What you’re looking at here is a ridiculously well-researched history of UFO sightings reported in America over the last century. Now, let’s presume for a second that no one has actually seen a real UFO. What the hell is this a map of? Simple answer: fireworks.

Built by Max Galka, the map is not only encyclopedic but interactive. Just roll your mouse over to the proper circle to read through dozens of witness reports from intimate accounts of having a ‘grey’ put someone under for experimentation, to multiple sources reporting the same eerie lights in the sky.

Like any good researcher, Galka wondered if there wasn’t something that could explain the sightings. Airports were out. The only major collection of sightings near an airport was outside Chicago’s O’hare, but there were sightings just as big in other cities without any planes around.

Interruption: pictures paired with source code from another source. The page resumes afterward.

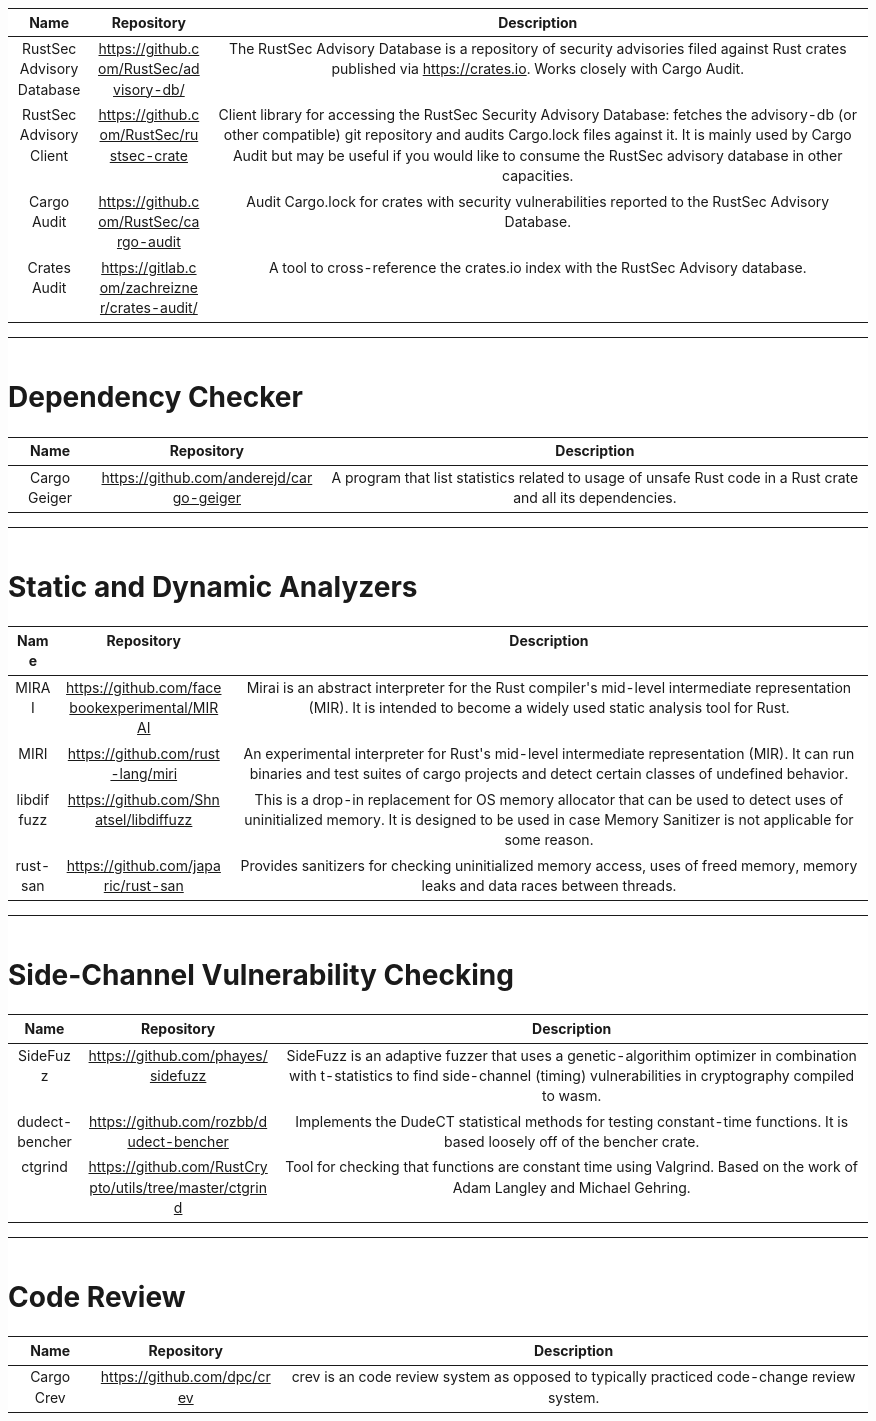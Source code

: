 |           Name            |                Repository                |                      Description                       |
|:-------------------------:|:---------------------------------------------:|:------------------------------------------------------:|
| RustSec Advisory Database |    https://github.com/RustSec/advisory-db/    | The RustSec Advisory Database is a repository of security advisories filed against Rust crates published via https://crates.io. Works closely with Cargo Audit. |
|  RustSec Advisory Client  |    https://github.com/RustSec/rustsec-crate   | Client library for accessing the RustSec Security Advisory Database: fetches the advisory-db (or other compatible) git repository and audits Cargo.lock files against it. It is mainly used by   Cargo Audit but may be useful if you would like to consume the RustSec advisory database in other capacities. |
|        Cargo Audit        |     https://github.com/RustSec/cargo-audit    | Audit Cargo.lock for crates with security vulnerabilities reported to the RustSec Advisory Database. |
|        Crates Audit       | https://gitlab.com/zachreizner/crates-audit/ | A tool to cross-reference the crates.io index with the RustSec Advisory database. |

---
# Dependency Checker
|           Name            |                Repository                     |                      Description                       |
|:-------------------------:|:---------------------------------------------:|:------------------------------------------------------:|
|        Cargo Geiger       |    https://github.com/anderejd/cargo-geiger   | A program that list statistics related to usage of unsafe Rust code in a Rust crate and all its dependencies. |
---
# Static and Dynamic Analyzers
|     Name     |                Repository               |                               Description                              |
|:------------:|:---------------------------------------:|:----------------------------------------------------------------------:|
| MIRAI | https://github.com/facebookexperimental/MIRAI | Mirai is an abstract interpreter for the Rust compiler's mid-level intermediate representation (MIR). It is intended to become a widely used static analysis tool for Rust.                 |
| MIRI  | https://github.com/rust-lang/miri             | An experimental interpreter for Rust's mid-level intermediate representation (MIR). It can run binaries and test suites of cargo projects and detect certain classes of undefined behavior. |
| libdiffuzz  |   https://github.com/Shnatsel/libdiffuzz  | This is a drop-in replacement for OS memory allocator that can be used to detect uses of uninitialized memory. It is designed to be used in case Memory Sanitizer is not applicable for some reason. |
| rust-san | https://github.com/japaric/rust-san | Provides sanitizers for checking uninitialized memory access, uses of freed memory, memory leaks and data races between threads. |
---
# Side-Channel Vulnerability Checking
|     Name     |                Repository               |                               Description                              |
|:------------:|:---------------------------------------:|:----------------------------------------------------------------------:|
| SideFuzz | https://github.com/phayes/sidefuzz | SideFuzz is an adaptive fuzzer that uses a genetic-algorithim optimizer in combination with t-statistics to find side-channel (timing) vulnerabilities in cryptography compiled to wasm.      |
| dudect-bencher  | https://github.com/rozbb/dudect-bencher  | Implements the DudeCT statistical methods for testing constant-time functions. It is based loosely off of the bencher crate. |
| ctgrind  |   https://github.com/RustCrypto/utils/tree/master/ctgrind  | Tool for checking that functions are constant time using Valgrind. Based on the work of Adam Langley and Michael Gehring. |
---
# Code Review
|     Name     |                Repository               |                               Description                              |
|:------------:|:---------------------------------------:|:----------------------------------------------------------------------:|
| Cargo Crev | https://github.com/dpc/crev | crev is an code review system as opposed to typically practiced code-change review system. |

What Galka did find was that sightings happened to spike wildly on a few very famous party dates. Fourth of July, News Year’s Ever, and New Year’s Day. So what we’re probably seeing is less favorite alien vacation spots and more like places with really awesome fireworks. And when you consider these people aren’t really worried about aliens high on the red, white, and blue, this map gets a whole lot more heartwarming.